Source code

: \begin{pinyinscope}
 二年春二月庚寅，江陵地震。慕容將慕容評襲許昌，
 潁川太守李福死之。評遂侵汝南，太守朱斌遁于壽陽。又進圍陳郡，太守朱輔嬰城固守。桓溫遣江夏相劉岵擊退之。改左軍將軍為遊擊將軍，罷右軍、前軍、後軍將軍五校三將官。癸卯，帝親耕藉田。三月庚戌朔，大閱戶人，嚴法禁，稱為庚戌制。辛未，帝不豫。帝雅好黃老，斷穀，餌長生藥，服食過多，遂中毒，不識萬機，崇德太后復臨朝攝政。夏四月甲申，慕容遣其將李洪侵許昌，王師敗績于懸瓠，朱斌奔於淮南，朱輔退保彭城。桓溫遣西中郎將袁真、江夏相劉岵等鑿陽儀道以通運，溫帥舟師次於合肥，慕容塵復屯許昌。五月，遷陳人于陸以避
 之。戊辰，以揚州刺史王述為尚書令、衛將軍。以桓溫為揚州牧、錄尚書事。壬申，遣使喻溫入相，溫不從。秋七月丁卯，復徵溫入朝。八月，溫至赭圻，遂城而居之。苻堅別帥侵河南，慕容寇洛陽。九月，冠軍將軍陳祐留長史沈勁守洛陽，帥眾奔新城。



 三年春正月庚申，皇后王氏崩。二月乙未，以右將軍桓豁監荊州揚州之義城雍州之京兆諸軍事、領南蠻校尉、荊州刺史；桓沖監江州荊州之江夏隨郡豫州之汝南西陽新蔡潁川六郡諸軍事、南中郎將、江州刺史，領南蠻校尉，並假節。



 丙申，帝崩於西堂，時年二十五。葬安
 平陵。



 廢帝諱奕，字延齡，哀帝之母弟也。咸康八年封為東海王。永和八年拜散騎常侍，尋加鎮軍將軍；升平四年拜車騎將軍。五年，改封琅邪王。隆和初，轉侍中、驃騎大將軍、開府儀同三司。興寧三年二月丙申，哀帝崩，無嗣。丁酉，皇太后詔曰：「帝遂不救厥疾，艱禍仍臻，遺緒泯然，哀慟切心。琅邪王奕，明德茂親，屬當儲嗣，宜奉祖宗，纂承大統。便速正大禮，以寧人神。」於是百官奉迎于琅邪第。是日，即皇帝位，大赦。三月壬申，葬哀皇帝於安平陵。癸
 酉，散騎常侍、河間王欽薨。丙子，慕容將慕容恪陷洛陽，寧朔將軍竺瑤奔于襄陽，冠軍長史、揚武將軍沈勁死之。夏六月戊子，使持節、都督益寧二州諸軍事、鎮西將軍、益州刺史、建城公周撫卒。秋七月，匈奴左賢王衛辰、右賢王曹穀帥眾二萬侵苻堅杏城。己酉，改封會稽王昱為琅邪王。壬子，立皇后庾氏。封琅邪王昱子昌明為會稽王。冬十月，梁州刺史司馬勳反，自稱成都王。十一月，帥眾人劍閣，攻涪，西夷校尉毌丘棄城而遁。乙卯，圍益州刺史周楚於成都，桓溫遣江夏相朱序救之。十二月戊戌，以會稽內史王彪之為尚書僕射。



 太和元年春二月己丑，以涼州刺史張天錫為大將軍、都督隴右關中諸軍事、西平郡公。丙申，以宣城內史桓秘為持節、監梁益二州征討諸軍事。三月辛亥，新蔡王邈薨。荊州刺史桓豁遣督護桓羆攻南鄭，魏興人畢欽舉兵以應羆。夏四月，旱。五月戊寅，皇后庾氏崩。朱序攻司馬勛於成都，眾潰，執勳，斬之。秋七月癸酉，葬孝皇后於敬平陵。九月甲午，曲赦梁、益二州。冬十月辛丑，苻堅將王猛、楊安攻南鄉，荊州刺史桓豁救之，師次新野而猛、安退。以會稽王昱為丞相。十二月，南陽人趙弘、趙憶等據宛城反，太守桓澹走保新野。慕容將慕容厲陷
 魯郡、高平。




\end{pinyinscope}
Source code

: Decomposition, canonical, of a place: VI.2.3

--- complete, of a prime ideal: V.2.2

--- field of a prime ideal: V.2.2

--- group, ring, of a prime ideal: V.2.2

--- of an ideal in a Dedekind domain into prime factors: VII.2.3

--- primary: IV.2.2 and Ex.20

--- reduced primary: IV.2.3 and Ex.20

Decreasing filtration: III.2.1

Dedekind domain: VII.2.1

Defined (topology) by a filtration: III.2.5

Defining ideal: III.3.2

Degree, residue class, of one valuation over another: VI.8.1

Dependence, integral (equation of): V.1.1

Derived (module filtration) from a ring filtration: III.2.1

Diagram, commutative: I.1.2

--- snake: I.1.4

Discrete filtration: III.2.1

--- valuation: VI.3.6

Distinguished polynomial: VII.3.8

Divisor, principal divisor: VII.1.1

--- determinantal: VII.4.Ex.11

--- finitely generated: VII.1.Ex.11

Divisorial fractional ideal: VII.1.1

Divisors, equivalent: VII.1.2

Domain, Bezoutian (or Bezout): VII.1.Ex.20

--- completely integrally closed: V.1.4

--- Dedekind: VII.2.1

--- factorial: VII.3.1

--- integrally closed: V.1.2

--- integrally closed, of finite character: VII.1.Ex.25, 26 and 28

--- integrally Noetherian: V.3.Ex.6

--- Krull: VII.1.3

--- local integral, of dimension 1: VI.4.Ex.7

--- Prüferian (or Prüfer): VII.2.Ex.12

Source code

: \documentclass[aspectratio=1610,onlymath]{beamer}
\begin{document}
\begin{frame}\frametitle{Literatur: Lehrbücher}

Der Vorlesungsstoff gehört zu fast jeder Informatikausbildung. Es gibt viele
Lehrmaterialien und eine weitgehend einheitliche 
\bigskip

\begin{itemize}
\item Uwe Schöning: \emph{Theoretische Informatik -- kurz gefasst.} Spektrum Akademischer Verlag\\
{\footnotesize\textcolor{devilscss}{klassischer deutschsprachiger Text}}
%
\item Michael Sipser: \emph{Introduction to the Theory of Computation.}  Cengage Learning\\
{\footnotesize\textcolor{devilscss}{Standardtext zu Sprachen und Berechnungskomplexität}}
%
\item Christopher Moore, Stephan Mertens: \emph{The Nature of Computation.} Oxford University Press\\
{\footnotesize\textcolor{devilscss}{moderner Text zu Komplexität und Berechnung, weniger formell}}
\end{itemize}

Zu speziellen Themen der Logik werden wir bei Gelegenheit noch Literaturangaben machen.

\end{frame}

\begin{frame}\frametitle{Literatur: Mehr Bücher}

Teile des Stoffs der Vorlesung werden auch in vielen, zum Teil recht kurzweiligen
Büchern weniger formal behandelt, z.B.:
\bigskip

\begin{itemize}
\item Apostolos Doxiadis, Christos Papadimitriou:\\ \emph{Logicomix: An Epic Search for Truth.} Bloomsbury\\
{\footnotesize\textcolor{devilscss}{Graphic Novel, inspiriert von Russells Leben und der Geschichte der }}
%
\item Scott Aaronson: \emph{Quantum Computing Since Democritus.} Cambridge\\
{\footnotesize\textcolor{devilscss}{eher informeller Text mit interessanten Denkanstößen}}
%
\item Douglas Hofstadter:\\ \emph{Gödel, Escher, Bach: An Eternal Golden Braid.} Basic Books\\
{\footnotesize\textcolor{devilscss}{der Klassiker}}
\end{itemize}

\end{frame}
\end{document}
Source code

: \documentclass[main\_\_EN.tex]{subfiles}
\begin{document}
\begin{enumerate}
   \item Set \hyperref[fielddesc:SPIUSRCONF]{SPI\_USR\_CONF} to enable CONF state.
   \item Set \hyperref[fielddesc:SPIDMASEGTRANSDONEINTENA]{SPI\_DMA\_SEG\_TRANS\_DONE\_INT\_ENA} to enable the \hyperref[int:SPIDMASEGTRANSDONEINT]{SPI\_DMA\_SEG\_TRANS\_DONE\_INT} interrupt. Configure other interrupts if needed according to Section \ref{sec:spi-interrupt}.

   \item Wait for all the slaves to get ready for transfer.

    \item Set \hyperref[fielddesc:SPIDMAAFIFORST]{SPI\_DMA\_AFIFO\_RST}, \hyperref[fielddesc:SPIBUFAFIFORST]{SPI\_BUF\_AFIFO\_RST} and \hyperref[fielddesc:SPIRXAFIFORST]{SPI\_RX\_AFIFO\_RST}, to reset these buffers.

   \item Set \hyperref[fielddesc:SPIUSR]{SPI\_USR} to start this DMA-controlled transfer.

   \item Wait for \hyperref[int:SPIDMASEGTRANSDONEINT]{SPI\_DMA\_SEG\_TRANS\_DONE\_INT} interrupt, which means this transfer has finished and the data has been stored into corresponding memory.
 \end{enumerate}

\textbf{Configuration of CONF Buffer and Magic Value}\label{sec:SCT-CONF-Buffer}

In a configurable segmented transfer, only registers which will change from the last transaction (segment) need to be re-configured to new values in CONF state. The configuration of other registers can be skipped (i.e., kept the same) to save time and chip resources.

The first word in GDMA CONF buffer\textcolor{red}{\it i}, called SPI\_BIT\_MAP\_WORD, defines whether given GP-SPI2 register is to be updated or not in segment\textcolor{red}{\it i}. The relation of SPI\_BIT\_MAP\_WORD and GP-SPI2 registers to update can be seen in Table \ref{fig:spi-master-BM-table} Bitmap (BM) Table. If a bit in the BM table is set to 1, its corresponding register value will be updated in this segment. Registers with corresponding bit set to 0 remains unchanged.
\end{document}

______

Problem requirements> Set down, exactly as they appear above, all lines from the one that has "--- primary: IV.2.2 and Ex.20" down to the one that has "Dependence, integral (equation of): V.1.1", including those two and no others.

Task result>
--- primary: IV.2.2 and Ex.20

--- reduced primary: IV.2.3 and Ex.20

Decreasing filtration: III.2.1

Dedekind domain: VII.2.1

Defined (topology) by a filtration: III.2.5

Defining ideal: III.3.2

Degree, residue class, of one valuation over another: VI.8.1

Dependence, integral (equation of): V.1.1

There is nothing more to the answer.